Input material section start

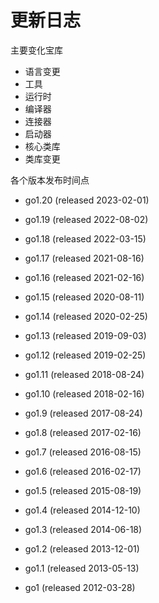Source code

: # 更新日志
主要变化宝库
- 语言变更
- 工具
- 运行时
- 编译器
- 连接器
- 启动器
- 核心类库
- 类库变更

各个版本发布时间点

- go1.20 (released 2023-02-01)

- go1.19 (released 2022-08-02)

- go1.18 (released 2022-03-15)

- go1.17 (released 2021-08-16)

- go1.16 (released 2021-02-16)

- go1.15 (released 2020-08-11)

- go1.14 (released 2020-02-25)

- go1.13 (released 2019-09-03)

- go1.12 (released 2019-02-25)

- go1.11 (released 2018-08-24)

- go1.10 (released 2018-02-16)

- go1.9 (released 2017-08-24)

- go1.8 (released 2017-02-16)

- go1.7 (released 2016-08-15)

- go1.6 (released 2016-02-17)

- go1.5 (released 2015-08-19)

- go1.4 (released 2014-12-10)

- go1.3 (released 2014-06-18)

- go1.2 (released 2013-12-01)

- go1.1 (released 2013-05-13)

- go1 (released 2012-03-28)
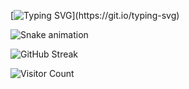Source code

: [![Typing SVG](https://readme-typing-svg.herokuapp.com?font=Fira+Code&duration=2500&pause=1000&color=40C9FF&vCenter=true&width=435&lines=Hello+World!+I'm+TheHMBB;Welcome+to+my+GitHub+profile!)](https://git.io/typing-svg)




![Snake animation](https://github.com/TheHMBB/TheHMBB/blob/Snake/github-contribution-grid-snake.svg)

![GitHub Streak](https://streak-stats.demolab.com?user=TheHMBB&theme=tokyonight&hide_border=true)

![Visitor Count](https://komarev.com/ghpvc/?username=TheHMBB&style=flat-square&color=blue)

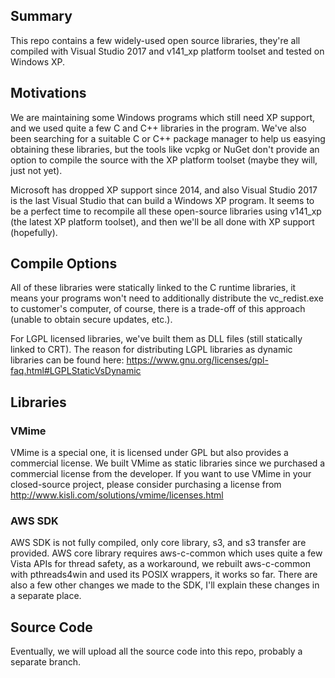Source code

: ## Summary

This repo contains a few widely-used open source libraries, they're all compiled with Visual Studio 2017 and v141_xp platform toolset and tested on Windows XP.

## Motivations

We are maintaining some Windows programs which still need XP support, and we used quite a few C and C++ libraries in the program. We've also been searching for a suitable C or C++ package manager to help us easying obtaining these libraries, but the tools like vcpkg or NuGet don't provide an option to compile the source with the XP platform toolset (maybe they will, just not yet). 

Microsoft has dropped XP support since 2014, and also Visual Studio 2017 is the last Visual Studio that can build a Windows XP program. It seems to be a perfect time to recompile all these open-source libraries using v141_xp (the latest XP platform toolset), and then we'll be all done with XP support (hopefully).

## Compile Options

All of these libraries were statically linked to the C runtime libraries, it means your programs won't need to additionally distribute the vc_redist.exe to customer's computer, of course, there is a trade-off of this approach (unable to obtain secure updates, etc.).

For LGPL licensed libraries, we've built them as DLL files (still statically linked to CRT). The reason for distributing LGPL libraries as dynamic libraries can be found here: https://www.gnu.org/licenses/gpl-faq.html#LGPLStaticVsDynamic

## Libraries

### VMime

VMime is a special one, it is licensed under GPL but also provides a commercial license. We built VMime as static libraries since we purchased a commercial license from the developer. If you want to use VMime in your closed-source project, please consider purchasing a license from http://www.kisli.com/solutions/vmime/licenses.html 

### AWS SDK

AWS SDK is not fully compiled, only core library, s3, and s3 transfer are provided. AWS core library requires aws-c-common which uses quite a few Vista APIs for thread safety, as a workaround, we rebuilt aws-c-common with pthreads4win and used its POSIX wrappers, it works so far. There are also a few other changes we made to the SDK, I'll explain these changes in a separate place.

## Source Code

Eventually, we will upload all the source code into this repo, probably a separate branch.
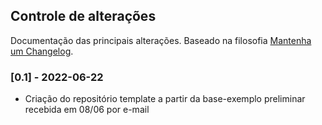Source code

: ## Controle de alterações

Documentação das principais alterações. Baseado na filosofia [Mantenha um Changelog](https://keepachangelog.com/pt-BR/1.0.0/).

### [0.1] - 2022-06-22

- Criação do repositório template a partir da base-exemplo preliminar recebida em 08/06 por e-mail
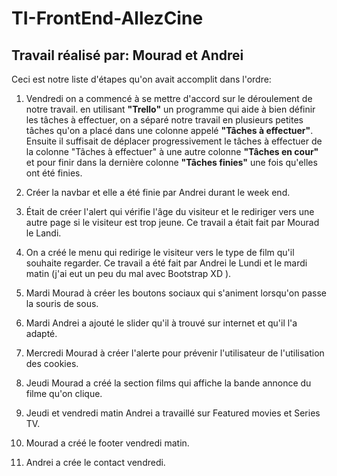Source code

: # TI-FrontEnd-AllezCine

## Travail réalisé par: Mourad et Andrei

Ceci est notre liste d'étapes qu'on avait accomplit dans l'ordre:

1. Vendredi on a commencé à se mettre d'accord sur le déroulement de notre travail.
	en utilisant **"Trello"** un programme qui aide à bien définir les tâches à effectuer,
	on a séparé notre travail en plusieurs petites tâches qu'on a placé dans une colonne appelé **"Tâches à effectuer"**.
	Ensuite il suffisait de déplacer progressivement le tâches à effectuer de la colonne "Tâches à effectuer" à une autre 
	colonne **"Tâches en cour"** et pour finir dans la dernière colonne **"Tâches finies"** une fois qu'elles ont été finies.

2. Créer la navbar et elle a été finie par Andrei durant le week end.

3. Était de créer l'alert qui vérifie l'âge du visiteur et le rediriger vers une autre page si le visiteur
	est trop jeune. Ce travail a était fait par Mourad le Landi.

4. On a créé le menu qui redirige le visiteur vers le type de film qu'il souhaite regarder. Ce travail a 
	été fait par Andrei le Lundi et le mardi matin (j'ai eut un peu du mal avec Bootstrap XD ).

5. Mardi Mourad à créer les boutons sociaux qui s'animent lorsqu'on passe la souris de sous.

6. Mardi Andrei a ajouté le slider qu'il à trouvé sur internet et qu'il l'a adapté.

7. Mercredi Mourad à créer l'alerte pour prévenir l'utilisateur de l'utilisation des cookies.

8. Jeudi Mourad a créé la section films qui affiche la bande annonce du filme qu'on clique.

9. Jeudi et vendredi matin Andrei a travaillé sur Featured movies et Series TV.

10. Mourad a créé le footer vendredi matin.

11. Andrei a crée le contact vendredi.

Input material section end

▶ _Try it_
Pictures in the records must not appear in the copy; transcribe everything else precisely.

▶ _Reply to the exercise_
Source code

: # 更新日志
主要变化宝库
- 语言变更
- 工具
- 运行时
- 编译器
- 连接器
- 启动器
- 核心类库
- 类库变更

各个版本发布时间点

- go1.20 (released 2023-02-01)

- go1.19 (released 2022-08-02)

- go1.18 (released 2022-03-15)

- go1.17 (released 2021-08-16)

- go1.16 (released 2021-02-16)

- go1.15 (released 2020-08-11)

- go1.14 (released 2020-02-25)

- go1.13 (released 2019-09-03)

- go1.12 (released 2019-02-25)

- go1.11 (released 2018-08-24)

- go1.10 (released 2018-02-16)

- go1.9 (released 2017-08-24)

- go1.8 (released 2017-02-16)

- go1.7 (released 2016-08-15)

- go1.6 (released 2016-02-17)

- go1.5 (released 2015-08-19)

- go1.4 (released 2014-12-10)

- go1.3 (released 2014-06-18)

- go1.2 (released 2013-12-01)

- go1.1 (released 2013-05-13)

- go1 (released 2012-03-28)
Source code

: [![Typing SVG](https://readme-typing-svg.herokuapp.com?font=Fira+Code&duration=2500&pause=1000&color=40C9FF&vCenter=true&width=435&lines=Hello+World!+I'm+TheHMBB;Welcome+to+my+GitHub+profile!)](https://git.io/typing-svg)




![Snake animation](https://github.com/TheHMBB/TheHMBB/blob/Snake/github-contribution-grid-snake.svg)

![GitHub Streak](https://streak-stats.demolab.com?user=TheHMBB&theme=tokyonight&hide_border=true)

![Visitor Count](https://komarev.com/ghpvc/?username=TheHMBB&style=flat-square&color=blue)

Source code

: ## Summary

This repo contains a few widely-used open source libraries, they're all compiled with Visual Studio 2017 and v141_xp platform toolset and tested on Windows XP.

## Motivations

We are maintaining some Windows programs which still need XP support, and we used quite a few C and C++ libraries in the program. We've also been searching for a suitable C or C++ package manager to help us easying obtaining these libraries, but the tools like vcpkg or NuGet don't provide an option to compile the source with the XP platform toolset (maybe they will, just not yet). 

Microsoft has dropped XP support since 2014, and also Visual Studio 2017 is the last Visual Studio that can build a Windows XP program. It seems to be a perfect time to recompile all these open-source libraries using v141_xp (the latest XP platform toolset), and then we'll be all done with XP support (hopefully).

## Compile Options

All of these libraries were statically linked to the C runtime libraries, it means your programs won't need to additionally distribute the vc_redist.exe to customer's computer, of course, there is a trade-off of this approach (unable to obtain secure updates, etc.).

For LGPL licensed libraries, we've built them as DLL files (still statically linked to CRT). The reason for distributing LGPL libraries as dynamic libraries can be found here: https://www.gnu.org/licenses/gpl-faq.html#LGPLStaticVsDynamic

## Libraries

### VMime

VMime is a special one, it is licensed under GPL but also provides a commercial license. We built VMime as static libraries since we purchased a commercial license from the developer. If you want to use VMime in your closed-source project, please consider purchasing a license from http://www.kisli.com/solutions/vmime/licenses.html 

### AWS SDK

AWS SDK is not fully compiled, only core library, s3, and s3 transfer are provided. AWS core library requires aws-c-common which uses quite a few Vista APIs for thread safety, as a workaround, we rebuilt aws-c-common with pthreads4win and used its POSIX wrappers, it works so far. There are also a few other changes we made to the SDK, I'll explain these changes in a separate place.

## Source Code

Eventually, we will upload all the source code into this repo, probably a separate branch.
Source code

: ## Controle de alterações

Documentação das principais alterações. Baseado na filosofia [Mantenha um Changelog](https://keepachangelog.com/pt-BR/1.0.0/).

### [0.1] - 2022-06-22

- Criação do repositório template a partir da base-exemplo preliminar recebida em 08/06 por e-mail
Source code

: # TI-FrontEnd-AllezCine

## Travail réalisé par: Mourad et Andrei

Ceci est notre liste d'étapes qu'on avait accomplit dans l'ordre:

1. Vendredi on a commencé à se mettre d'accord sur le déroulement de notre travail.
	en utilisant **"Trello"** un programme qui aide à bien définir les tâches à effectuer,
	on a séparé notre travail en plusieurs petites tâches qu'on a placé dans une colonne appelé **"Tâches à effectuer"**.
	Ensuite il suffisait de déplacer progressivement le tâches à effectuer de la colonne "Tâches à effectuer" à une autre 
	colonne **"Tâches en cour"** et pour finir dans la dernière colonne **"Tâches finies"** une fois qu'elles ont été finies.

2. Créer la navbar et elle a été finie par Andrei durant le week end.

3. Était de créer l'alert qui vérifie l'âge du visiteur et le rediriger vers une autre page si le visiteur
	est trop jeune. Ce travail a était fait par Mourad le Landi.

4. On a créé le menu qui redirige le visiteur vers le type de film qu'il souhaite regarder. Ce travail a 
	été fait par Andrei le Lundi et le mardi matin (j'ai eut un peu du mal avec Bootstrap XD ).

5. Mardi Mourad à créer les boutons sociaux qui s'animent lorsqu'on passe la souris de sous.

6. Mardi Andrei a ajouté le slider qu'il à trouvé sur internet et qu'il l'a adapté.

7. Mercredi Mourad à créer l'alerte pour prévenir l'utilisateur de l'utilisation des cookies.

8. Jeudi Mourad a créé la section films qui affiche la bande annonce du filme qu'on clique.

9. Jeudi et vendredi matin Andrei a travaillé sur Featured movies et Series TV.

10. Mourad a créé le footer vendredi matin.

11. Andrei a crée le contact vendredi.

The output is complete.